Religion news 26 August

Image credit: Andy Radcliffe CCLicense

Isle of Man churches to close amid “catastrophic” financial troubles

The diocese of Sodor and Man, on the Isle of Man,  is considering shutting most of its 41 churches, as it faces financial ruin because of Covid19. A strategy document published this week says the three moth lockdown has been “catastrophic” for the diocese, which was already in financial trouble. It said that parishes in this rural location (pictured) were struggling to raise cash for central funds and if this continued, the diocese would run out of money in 5 years time. The diocese says it cannot afford all the church buildings, especially those with a declining attendance and ageing congregations and they have “greater value in the marketplace than they do for the mission of God and the ministry of his Church”. The paper was accepted at a synod meeting on 4 August and congregations are being asked to identify ‘hub’ churches, those which can hibernate and be used for occasional festivals or events and those that have market value and can be sold. Guidance suggests there should be one church for 6000 people and the report points out that other denominations on the island with a comparable number of worshippers, have only 10 churches apiece, compared to the Anglicans’ 41.

Support package for 45 historic churches

Forty-five historic churches have been awarded grants totalling £500,000 to keep them going after the lockdown. The National Churches Trust is giving the support package to pay for repairs, maintenance and the installation of community facilities. It says it recognises that many churches are suffering financially as they have been unable to raise funds from worshippers, visitors or from hiring space. The churches include Selby Abbey;  St Mary and St Melor Church, Amesbury; and Ipswich Unitarian Meeting House. In total, the Trust has awarded or recommended 145 grants totalling just over £1 million.
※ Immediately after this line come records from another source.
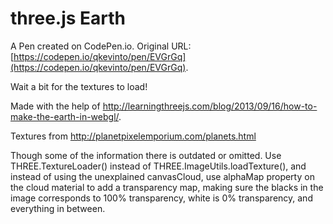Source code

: # three.js Earth

A Pen created on CodePen.io. Original URL: [https://codepen.io/qkevinto/pen/EVGrGq](https://codepen.io/qkevinto/pen/EVGrGq).

Wait a bit for the textures to load!

Made with the help of http://learningthreejs.com/blog/2013/09/16/how-to-make-the-earth-in-webgl/.

Textures from http://planetpixelemporium.com/planets.html

Though some of the information there is outdated or omitted. Use THREE.TextureLoader() instead of THREE.ImageUtils.loadTexture(), and instead of using the unexplained canvasCloud, use alphaMap property on the cloud material to add a transparency map, making sure the blacks in the image corresponds to 100% transparency, white is 0% transparency, and everything in between.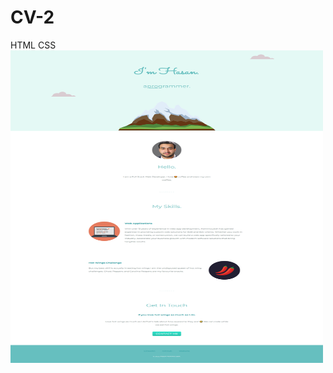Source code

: # CV-2
HTML CSS
<img src="images/Personal Website Part 3.png" alt="Hasan Hammoudah" height="500px" width="500px">
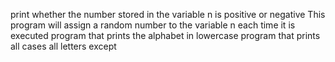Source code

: print whether the number stored in the variable n is positive or negative
This program will assign a random number to the variable n each time it is executed
program that prints the alphabet in lowercase
program that prints all cases
all letters except
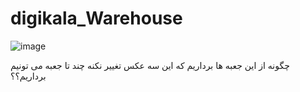 # digikala_Warehouse
![image](https://user-images.githubusercontent.com/72607171/170296964-e4f5abfb-edf0-493b-bee1-616a0f6b75d0.png)



چگونه از این جعبه ها برداریم که این سه عکس تغییر نکنه
چند تا جعبه می تونیم برداریم؟؟
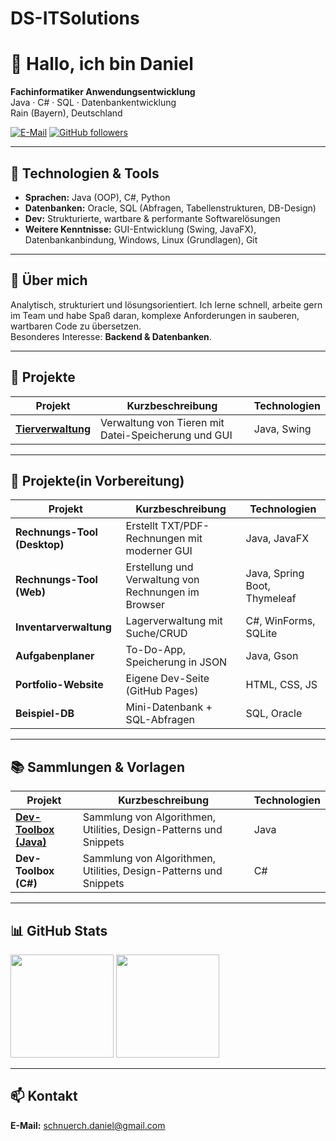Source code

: # DS-ITSolutions
# 👋 Hallo, ich bin Daniel

**Fachinformatiker Anwendungsentwicklung**  
Java · C# · SQL · Datenbankentwicklung  
Rain (Bayern), Deutschland

[![E-Mail](https://img.shields.io/badge/E--Mail-schnuerch.daniel%40gmail.com-red?logo=gmail&logoColor=white)](mailto:schnuerch.daniel@gmail.com)
[![GitHub followers](https://img.shields.io/github/followers/danschnu?style=social)](https://github.com/danschnu)

---

## 🔧 Technologien & Tools
- **Sprachen:** Java (OOP), C#, Python  
- **Datenbanken:** Oracle, SQL (Abfragen, Tabellenstrukturen, DB-Design)  
- **Dev:** Strukturierte, wartbare & performante Softwarelösungen  
- **Weitere Kenntnisse:** GUI-Entwicklung (Swing, JavaFX), Datenbankanbindung, Windows, Linux (Grundlagen), Git

---

## 🌱 Über mich
Analytisch, strukturiert und lösungsorientiert. Ich lerne schnell, arbeite gern im Team und habe Spaß daran,
komplexe Anforderungen in sauberen, wartbaren Code zu übersetzen.  
Besonderes Interesse: **Backend & Datenbanken**.


---

## 📂 Projekte
| Projekt | Kurzbeschreibung | Technologien |
| --- | --- | --- |
| [**Tierverwaltung**](https://github.com/danschnu/Tierverwaltung) | Verwaltung von Tieren mit Datei-Speicherung und GUI | Java, Swing |

---

## 📂 Projekte(in Vorbereitung)
| Projekt | Kurzbeschreibung | Technologien |
| --- | --- | --- |
| **Rechnungs-Tool (Desktop)** | Erstellt TXT/PDF-Rechnungen mit moderner GUI | Java, JavaFX |
| **Rechnungs-Tool (Web)** | Erstellung und Verwaltung von Rechnungen im Browser | Java, Spring Boot, Thymeleaf |
| **Inventarverwaltung** | Lagerverwaltung mit Suche/CRUD | C#, WinForms, SQLite |
| **Aufgabenplaner** | To-Do-App, Speicherung in JSON | Java, Gson |
| **Portfolio-Website** | Eigene Dev-Seite (GitHub Pages) | HTML, CSS, JS |
| **Beispiel-DB** | Mini-Datenbank + SQL-Abfragen | SQL, Oracle |

---

## 📚 Sammlungen & Vorlagen
| Projekt | Kurzbeschreibung | Technologien |
| --- | --- | --- |
| [**Dev-Toolbox (Java)**](https://github.com/danschnu/dev-toolbox-java) | Sammlung von Algorithmen, Utilities, Design-Patterns und Snippets | Java |
| **Dev-Toolbox (C#)** |  Sammlung von Algorithmen, Utilities, Design-Patterns und Snippets | C# |

---

## 📊 GitHub Stats
<p align="left">
  <img height="165" src="https://github-readme-stats.vercel.app/api?username=danschnu&show_icons=true&theme=radical" />
  <img height="165" src="https://github-readme-stats.vercel.app/api/top-langs/?username=danschnu&layout=compact&theme=radical" />
</p>

---

## 📫 Kontakt
**E-Mail:** schnuerch.daniel@gmail.com
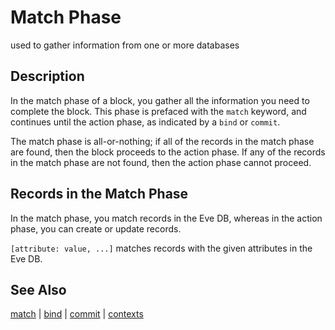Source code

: # Match Phase

used to gather information from one or more databases

## Description

In the match phase of a block, you gather all the information you need to complete the block. This phase is prefaced with the `match` keyword, and continues until the action phase, as indicated by a  `bind` or `commit`. 

The match phase is all-or-nothing; if all of the records in the match phase are found, then the block proceeds to the action phase. If any of the records in the match phase are not found, then the action phase cannot proceed.

## Records in the Match Phase

In the match phase, you match records in the Eve DB, whereas in the action phase, you can create or update records.

`[attribute: value, ...]` matches records with the given attributes in the Eve DB.

## See Also

[match](match.md) | [bind](bind.md) | [commit](commit.md) | [contexts](context.md)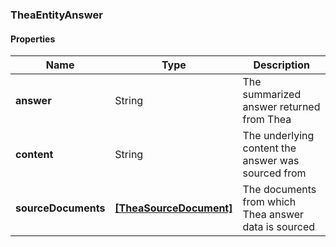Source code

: 
[//]: # (CLASS:TheaEntityAnswer)

[//]: # (KIND:object)

### TheaEntityAnswer

#### Properties

[//]: # (START_DEFINITION)

Name | Type | Description
------------ | ------------- | -------------
**answer** | String | The summarized answer returned from Thea &nbsp;
**content** | String | The underlying content the answer was sourced from &nbsp;
**sourceDocuments** | [**[TheaSourceDocument]**](TheaSourceDocument.md) | The documents from which Thea answer data is sourced &nbsp;

[//]: # (END_DEFINITION)


[//]: # (CONTAINED_CLASS:TheaSourceDocument)





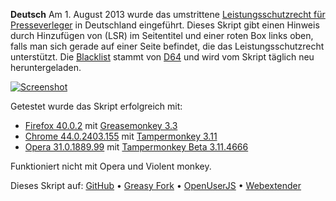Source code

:**Deutsch**
Am 1. August 2013 wurde das umstrittene [Leistungsschutzrecht für Presseverleger](https://de.wikipedia.org/wiki/Leistungsschutzrecht_f%C3%BCr_Presseverleger) in Deutschland eingeführt. Dieses Skript gibt einen Hinweis durch Hinzufügen von (LSR) im Seitentitel und einer roten Box links oben, falls man sich gerade auf einer Seite befindet, die das Leistungsschutzrecht unterstützt. Die [Blacklist](http://leistungsschutzrecht-stoppen.d-64.org/blacklist.txt) stammt von [D64](http://leistungsschutzrecht-stoppen.d-64.org/) und wird vom Skript täglich neu heruntergeladen.

[![Screenshot](https://www.picflash.org/img/2014/05/18/TBlargeQ9Q2JD.png "Screenshot")](https://www.picflash.org/picture.php?key=Q9Q2JD&action=show)

Getestet wurde das Skript erfolgreich mit:
- [Firefox 40.0.2](https://www.mozilla.org/firefox/new/) mit [Greasemonkey 3.3](https://addons.mozilla.org/firefox/addon/greasemonkey/)
- [Chrome 44.0.2403.155](https://www.google.com/chrome/) mit [Tampermonkey 3.11](https://chrome.google.com/webstore/detail/tampermonkey/dhdgffkkebhmkfjojejmpbldmpobfkfo)
- [Opera 31.0.1889.99](http://www.opera.com/de/computer) mit [Tampermonkey Beta 3.11.4666](https://addons.opera.com/extensions/details/tampermonkey-beta/)

Funktioniert nicht mit Opera und Violent monkey.

Dieses Skript auf: [GitHub](https://github.com/t-fr/userscripts/tree/master/Der%20Leistungsschutzrecht-Warner) • [Greasy Fork](https://greasyfork.org/scripts/1194-der-leistungsschutzrecht-warner) • [OpenUserJS](https://openuserjs.org/scripts/tfr/Der_Leistungsschutzrecht-Warner) • [Webextender](http://www.webextender.net/scripts/show/179768.html)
Low income families worst hit by lockdown in Britain

A report into poverty during the pandemic has found that living standards have declined and stress levels increased among low income families. The report by the Church of England with the Child Poverty Action Group, found spending on essentials such as food and electricity had gone up, as families were forced to stay at home. The Bishop of Durham, Paul Butler, said: “Families have been placed under huge strain; the worst off have again been worst hit and, for many, things now could get worse rather than better… It is imperative that the Government does all that it can to protect families and children”.
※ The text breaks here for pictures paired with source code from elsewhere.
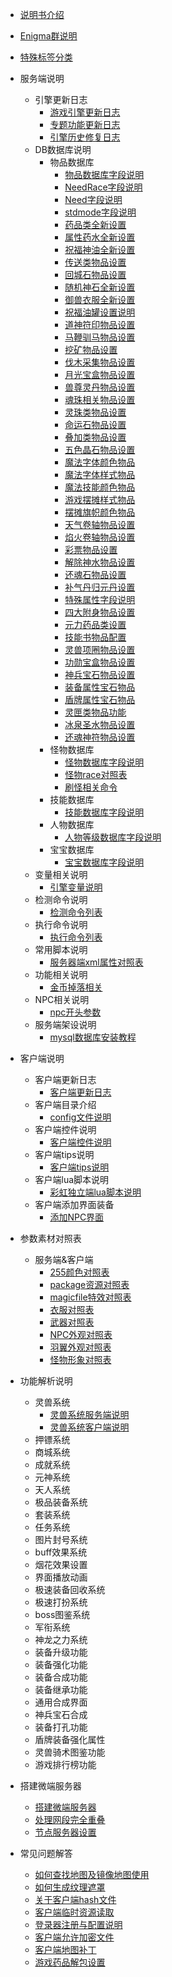 

- [说明书介绍](home.md)
- [Enigma群说明](/eghelp.md)
- [特殊标签分类](/00/lable.md)

- 服务端说明
  - 引擎更新日志
    - [游戏引擎更新日志](/00/uplist.md)
    - [专题功能更新日志](/00/uplist1.md)
    - [引擎历史修复日志](/00/uplist2.md)
  - DB数据库说明
    - 物品数据库
	  - [物品数据库字段说明](/01/00/items.md)
	  - [NeedRace字段说明](/01/00/needrace.md)
	  - [Need字段说明](/01/00/need.md)
	  - [stdmode字段说明](/01/00/stdmode.md)
	  - [药品类全新设置](/01/00/xinyaopin.md)
	  - [属性药水全新设置](/01/00/shuxingyao.md)
	  - [祝福神油全新设置](/01/00/zhufushenyou.md)
	  - [传送类物品设置](/01/00/chuansong.md)
	  - [回城石物品设置](/01/00/huichengshi.md)
	  - [随机神石全新设置](/01/00/suijishi.md)
	  - [御兽衣服全新设置](/01/00/yushouyifu.md)
	  - [祝福油罐设置说明](/01/00/zhufuyouguan.md)
	  - [道神符印物品设置](/01/00/daoshenfuyin.md)
	  - [马鞭驯马物品设置](/01/00/mabian.md)
	  - [挖矿物品设置](/01/00/wakuang.md)
	  - [伐木采集物品设置](/01/00/famufu.md)
	  - [月光宝盒物品设置](/01/00/yueguangbaohe.md)
	  - [兽尊灵丹物品设置](/01/00/shouzunlingdan.md)
	  - [魂珠相关物品设置](/01/00/hunzhu.md)
	  - [灵珠类物品设置](/01/00/lingzhu.md)
	  - [命运石物品设置](/01/00/mingyunshi.md)
	  - [叠加类物品设置](/01/00/diejia.md)
	  - [五色晶石物品设置](/01/00/wusejingshi.md)
	  - [魔法字体颜色物品](/01/00/mofazitiyanse.md)
	  - [魔法字体样式物品](/01/00/mofazitiyangshi.md)
	  - [魔法技能颜色物品](/01/00/mofajiengyanse.md)
	  - [游戏摆摊样式物品](/01/00/baitanyangshi.md)
	  - [摆摊旗帜颜色物品](/01/00/baitanqizhi.md)
	  - [天气卷轴物品设置](/01/00/tianqijuanzhou.md)
	  - [焰火卷轴物品设置](/01/00/yanhuo.md)
	  - [彩票物品设置](/01/00/caipiao.md)
	  - [解除神水物品设置](/01/00/jiechushenshui.md)
	  - [还魂石物品设置](/01/00/huanhunshi.md)
	  - [补气丹归元丹设置](/01/00/buqidan.md)
	  - [特殊属性字段说明](/01/00/teshushuxing.md)
	  - [四大附身物品设置](/01/00/fushen.md)
	  - [元力药品类设置](/01/00/yuanli.md)
	  - [技能书物品配置](/01/00/jinengshu.md)
	  - [灵兽项圈物品设置](/01/00/linshouxiangquan.md)
	  - [功勋宝盒物品设置](/01/00/gongxunbaohe.md)
	  - [神兵宝石物品设置](/01/00/shenbingbaoshi.md)
	  - [装备属性宝石物品](/01/00/zhuangbeibaoshi.md)
	  - [盾牌属性宝石物品](/01/00/dunpaibaoshi.md)
	  - [灵匣类物品功能](/01/00/lingxia.md)
	  - [冰泉圣水物品设置](/01/00/bingquan.md)
	  - [还魂神符物品设置](/01/00/huanhun.md)
    - 怪物数据库
	  - [怪物数据库字段说明](/01/01/mon.md)
	  - [怪物race对照表](/01/01/race.md)
	  - [刷怪相关命令](/01/01/MonGen.md)
    - 技能数据库
	  - [技能数据库字段说明](/01/02/skill.md)
    - 人物数据库
	  - [人物等级数据库字段说明](/01/03/human.md)
    - 宝宝数据库
	  - [宝宝数据库字段说明](/01/04/pet.md)
  - 变量相关说明
    - [引擎变量说明](/00/uplist.md)
  - 检测命令说明
    - [检测命令列表](/00/uplist.md)
  - 执行命令说明
    - [执行命令列表](/00/uplist.md)
  - 常用脚本说明
    - [服务器端xml属性对照表](/00/uplist.md)
  - 功能相关说明
    - [金币掉落相关](/00/uplist.md)
  - NPC相关说明
    - [npc开头参数](/00/uplist.md)
  - 服务端架设说明
    - [mysql数据库安装教程](/00/uplist.md)
    				

- 客户端说明
  - 客户端更新日志
    - [客户端更新日志](/00/uplist.md)
  - 客户端目录介绍
    - [config文件说明](/00/uplist.md)
  - 客户端控件说明
    - [客户端控件说明](/00/uplist.md)
  - 客户端tips说明
    - [客户端tips说明](/00/uplist.md)
  - 客户端lua脚本说明
    - [彩虹独立端lua脚本说明](/00/uplist.md)
  - 客户端添加界面装备
    - [添加NPC界面](/00/uplist.md)
   
- 参数素材对照表
  - 服务端&客户端
    - [255颜色对照表](/02/uplist.md)
    - [package资源对照表](/02/uplist.md)
    - [magicfile特效对照表](/02/uplist.md)
    - [衣服对照表](/02/uplist.md)
    - [武器对照表](/02/uplist.md)
    - [NPC外观对照表](/02/uplist.md)
    - [羽翼外观对照表](/02/uplist.md)
    - [怪物形象对照表](/02/uplist.md)

- 功能解析说明
  - 灵兽系统
    - [灵兽系统服务端说明](/03/00/pet.md)
    - [灵兽系统客户端说明](/03/00/pet.md)
  - 押镖系统
  - 商城系统
  - 成就系统
  - 元神系统
  - 天人系统
  - 极品装备系统
  - 套装系统
  - 任务系统
  - 图片封号系统
  - buff效果系统
  - 烟花效果设置
  - 界面播放动画
  - 极速装备回收系统
  - 极速打扮系统
  - boss图鉴系统
  - 军衔系统
  - 神龙之力系统
  - 装备升级功能
  - 装备强化功能
  - 装备合成功能
  - 装备继承功能
  - 通用合成界面
  - 神兵宝石合成
  - 装备打孔功能
  - 盾牌装备强化属性
  - 灵兽骑术图鉴功能
  - 游戏排行榜功能

- 搭建微端服务器
  - [搭建微端服务器](/02/uplist.md)
  - [处理网段完全重叠](/02/uplist.md)
  - [节点服务器设置](/02/uplist.md)

- 常见问题解答
  - [如何查找地图及镜像地图使用](/02/uplist.md)
  - [如何生成纹理遮罩](/02/uplist.md)
  - [关于客户端hash文件](/02/uplist.md)
  - [客户端临时资源读取](/02/uplist.md)
  - [登录器注册与配置说明](/02/uplist.md)
  - [客户端允许加密文件](/02/uplist.md)
  - [客户端地图补丁](/02/uplist.md)
  - [游戏药品解包设置](/02/uplist.md)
Imam becomes a police officer

Emad Choudhury has become the first Imam to become a police officer. Emad, aged 29, served for five years at the Bahu Trust mosque in Balsall Heath, Birmingham before joining the police force in 2019. The Telegraph reports that he is now part of a specialist police unit engaged in tackling knife crime and youth violence and runs a scheme called Empowering Futures, for 16 to 19-year-olds at risk of being drawn into crime. He continues to lead prayers at the Bahu Trust, telling the Telegraph that “Police values are the same as my religion…It boils down to being a good person, having a good heart and caring for people.”
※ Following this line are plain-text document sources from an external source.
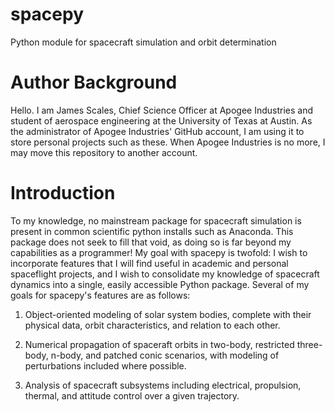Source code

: # spacepy
Python module for spacecraft simulation and orbit determination

# Author Background
Hello. I am James Scales, Chief Science Officer at Apogee Industries and student of aerospace engineering at the University of Texas at Austin. As the administrator of Apogee Industries' GitHub account, I am using it to store personal projects such as these. When Apogee Industries is no more, I may move this repository to another account.
# Introduction
To my knowledge, no mainstream package for spacecraft simulation is present in common scientific python installs such as Anaconda. This package does not seek to fill that void, as doing so is far beyond my capabilities as a programmer! My goal with spacepy is twofold: I wish to incorporate features that I will find useful in academic and personal spaceflight projects, and I wish to consolidate my knowledge of spacecraft dynamics into a single, easily accessible Python package. Several of my goals for spacepy's features are as follows:

1. Object-oriented modeling of solar system bodies, complete with their physical data, orbit characteristics, and relation to each other.

2. Numerical propagation of spaceraft orbits in two-body, restricted three-body, n-body, and patched conic scenarios, with modeling of perturbations included where possible.

3. Analysis of spacecraft subsystems including electrical, propulsion, thermal, and attitude control over a given trajectory.

# Installation and Use
I have not yet implemented the `setup.py` file for spacepy. Spacepy is designed to work inside an Anaconda environment, as it requires many of the scientific packages contained including `numpy`, `scipy`, and `matplotlib`. In addition, I am using the latest available versions of these packages during development. Spacepy also requires the package `spiceypy`, which can be installed on conda as follows:

`conda config --add conda-forge`

`conda install spiceypy`

Spiceypy is a wrapper for the C implementation of JPL's SPICE Toolkit, written by Andrew Annex and released under the MIT license. (Annex et al, (2020). SpiceyPy: a Pythonic Wrapper for the SPICE Toolkit. Journal of Open Source Software, 5(46), 2050, https://doi.org/10.21105/joss.02050). The source code for spiceypy can be found here:

https://github.com/AndrewAnnex/SpiceyPy

# Current Features
## Physical Data
Physical parameters for the Sun, Earth, and Mars can be accessed via the `spacepy.objects.Sol` and `spacepy.objects.Planet` classes respectively. This data is taken from JPL and NASA. Support for all 8 planets, large planetary satellites, Pluto, and asteroids Ceres, Vesta, and Pallas is coming in a later update.
## Numerical Propagation
Spacecraft trajectories can be integrated using a wrapper for `scipy.integrate.solve_ivp()` with method `DOP853`, an 8th-order variable-step Runge-Kutta method. Currently, nonsphericity (J2 effect) and thrust perturbations can be simulated.

## Ephemeris Data
Using integration with spiceypy, spacepy supports simulation of all solar system bodies, provided necessary SPK kernels are installed. These files tend to be quite large, so are not included in this repository. The required SPK kernels can be found on the NAIF website here: https://naif.jpl.nasa.gov/pub/naif/generic_kernels/spk/
Spacepy is designed to operate using the following ephemeris data:

`de440.bsp` (general-purpose solar system ephemeris, contains data for the barycenters of all planets, the Sun, Earth, and the Moon)

`mar097.bsp` (ephemeris for the Martian system)

... others to be downloaded later

Place the SPK files in `spacepy/data/kernels/spk` before using spacepy.

# TODO
## Short-term
1. Add attrubute under Planet class for the integer NAIF object code
2. Add `spacepy.objects.System` class to handle creation and simulation of heliocentric and Earth-Moon systems
3. Add wrappers for spiceypy time conversion functions 
4. Add physical and ellipsoid data for the Moon
5. Document existing functions and add import statements in package `__init.py__`

## Mid-term
1. Implement restricted three-body equations of motion
2. Implement SOI boundary detection for patched-conic modeling
3. Add data for asteroid 1 Ceres

## Long-term
1. Add three-axis spacecraft attitude to EOM state vector along with perturbing torques
2. Add attitude control law simulation
3. Add thermal and electrical subsystem simulation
Ethical standards defended in vaccine creation

Australia’s deputy chief medical officer, Dr Nick Coatsworth, has addressed concerns from some church leaders that Covid19 vaccines rely on cells from aborted foetuses to be developed. The Roman Catholic Archbishop of Sydney Anthony Fisher said Christians would face an ethical dilemma and could refuse the vaccine . Dr. Coatsworth said “the reality for the vaccines is that they need cell cultures in order for us to grow them. The human cell is a really important part of vaccine development. There are strong ethical regulations surrounding the use of any human cell, particularly foetal human cells. I think we can have every faith that the way they have manufactured the vaccine has been against the highest of ethical standards internationally”.

Mosque massacre families call for killer to spend the rest of his life behind bars

In New Zealand, survivors and families of the 51 people killed in the Christchurch mosque massacre, have been reading out impact statements during the sentencing of the killer. Brenton Harrison Tarrant, aged 29 from Australia, pleaded guilty to 51 counts of murder, 40 counts of attempted murder and one count of terrorism. The resulting anguish has led families to call for the toughest possible sentence – life without parole. Among the responses, one woman said he did not deserve leniency after killing her father; another said the killer was “nothing”; another that he was a coward who “stole our nation’s innocence”. The hearings will last four days.

Evangelicals say unaccompanied migrant children deserve protection

In the United States, the National Association of Evangelicals has joined with other evangelical leaders to appeal for greater protection of unaccompanied migrant children. In an open letter to Ivanka Trump, they urged that a federal anti-trafficking law which provided safeguards for unaccompanied children who cross the border, should be re-instated. The law was suspended in the first month of the coronavirus pandemic and the change means that children who could have been supervised by government services, are now detained and deported. The church leaders are concerned this will lead to trafficking or worse.